What are Nuclear Batteries? Their types, advantages & disadvatnages

No doubt that each and every one of us frequently use batteries in our daily lives in a number of applications, like- lighting up a torch, playing with toys, using certain gadgets, and so on. But this nuclear battery is not your usual battery, it is rather quite different from them, so let us dive into its depths and try to explore all the hidden treasures of knowledge.

What is Nuclear battery?

A nuclear battery is a kind of equipment that utilises all the energy of a radioactive isotope which is decaying and as a result generates electricity. I know that a question might be arising in your mind that electricity is also generated by nuclear reactors, so what is the possible difference between these two boons of technology? Well, the answer is that our nuclear batteries generate electricity but do not involve chain reactions like that of nuclear reactors.

When compared with most of the other batteries, they are generally very expensive but do not just judge it by the price, as they have their set of advantages to offer. One of the biggest advantages is that they have a very long life cycle and are also very durable and suitable for rough and tough usage, where all the batteries fail to perform. They are the powerhouse of the Pacemakers, Underwater equipment, Spacecraft and Rockets, and also Remotely located space stations.
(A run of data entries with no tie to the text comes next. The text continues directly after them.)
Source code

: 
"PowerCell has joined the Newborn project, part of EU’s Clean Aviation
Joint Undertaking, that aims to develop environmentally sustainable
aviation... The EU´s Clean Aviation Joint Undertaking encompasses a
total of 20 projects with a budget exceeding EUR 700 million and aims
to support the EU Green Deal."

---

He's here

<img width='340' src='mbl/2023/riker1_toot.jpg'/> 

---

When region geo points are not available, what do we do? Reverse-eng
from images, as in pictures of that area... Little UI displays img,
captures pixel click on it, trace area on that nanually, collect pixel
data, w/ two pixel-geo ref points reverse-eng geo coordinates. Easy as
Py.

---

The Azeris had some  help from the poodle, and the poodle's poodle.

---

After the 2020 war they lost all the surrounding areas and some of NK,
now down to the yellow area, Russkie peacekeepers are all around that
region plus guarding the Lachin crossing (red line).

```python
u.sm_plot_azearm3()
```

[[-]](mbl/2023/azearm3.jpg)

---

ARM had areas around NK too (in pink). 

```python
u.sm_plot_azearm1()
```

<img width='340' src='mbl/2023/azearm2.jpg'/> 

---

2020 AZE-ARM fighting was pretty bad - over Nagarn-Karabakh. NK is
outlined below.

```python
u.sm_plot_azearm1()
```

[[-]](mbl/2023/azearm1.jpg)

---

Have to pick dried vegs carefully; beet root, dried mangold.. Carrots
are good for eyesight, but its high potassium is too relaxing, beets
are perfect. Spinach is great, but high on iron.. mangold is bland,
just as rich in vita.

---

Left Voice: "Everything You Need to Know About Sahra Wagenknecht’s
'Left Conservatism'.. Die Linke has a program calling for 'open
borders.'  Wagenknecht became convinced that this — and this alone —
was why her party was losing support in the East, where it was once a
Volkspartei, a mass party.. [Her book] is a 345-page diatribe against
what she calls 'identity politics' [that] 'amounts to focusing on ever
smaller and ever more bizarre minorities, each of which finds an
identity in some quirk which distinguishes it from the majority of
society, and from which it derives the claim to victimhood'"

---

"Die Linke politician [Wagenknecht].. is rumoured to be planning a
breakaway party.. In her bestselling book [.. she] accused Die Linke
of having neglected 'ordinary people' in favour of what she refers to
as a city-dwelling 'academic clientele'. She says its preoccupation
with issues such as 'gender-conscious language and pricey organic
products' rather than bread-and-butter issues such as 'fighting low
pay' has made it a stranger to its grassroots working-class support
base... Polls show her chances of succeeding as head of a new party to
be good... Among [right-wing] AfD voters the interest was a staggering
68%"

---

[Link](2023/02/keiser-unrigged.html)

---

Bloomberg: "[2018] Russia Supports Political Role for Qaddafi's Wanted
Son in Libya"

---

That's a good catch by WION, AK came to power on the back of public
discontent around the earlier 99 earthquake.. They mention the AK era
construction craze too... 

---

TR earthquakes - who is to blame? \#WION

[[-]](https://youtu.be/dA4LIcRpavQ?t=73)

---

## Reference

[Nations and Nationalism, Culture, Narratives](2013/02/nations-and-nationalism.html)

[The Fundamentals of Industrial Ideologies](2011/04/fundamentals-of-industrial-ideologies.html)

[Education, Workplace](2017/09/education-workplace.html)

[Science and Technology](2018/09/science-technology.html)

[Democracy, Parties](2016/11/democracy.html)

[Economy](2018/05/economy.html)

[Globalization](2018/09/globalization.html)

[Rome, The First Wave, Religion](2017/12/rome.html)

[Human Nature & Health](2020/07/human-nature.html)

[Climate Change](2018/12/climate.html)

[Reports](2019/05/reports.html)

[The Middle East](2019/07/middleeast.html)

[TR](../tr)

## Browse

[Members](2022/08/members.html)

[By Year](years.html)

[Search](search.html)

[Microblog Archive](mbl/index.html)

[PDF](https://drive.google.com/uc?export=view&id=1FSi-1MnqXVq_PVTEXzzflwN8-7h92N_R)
Let us now explore the isotopes that are used in it. It uses radioisotopes which generate very less energy beta particles and even alpha particles sometimes of fluctuating energies. This is so because the beta particles restrict the generation of massive energy-containing Bremsstrahlung radiation which if developed would need a super shielding mechanism. Therefore, the isotopes generally used here are- Nickel-63, Tritium, Technetium-99, Promethium-147, Curium-242, Plutonium-238, Strontium-90, and Curium-244.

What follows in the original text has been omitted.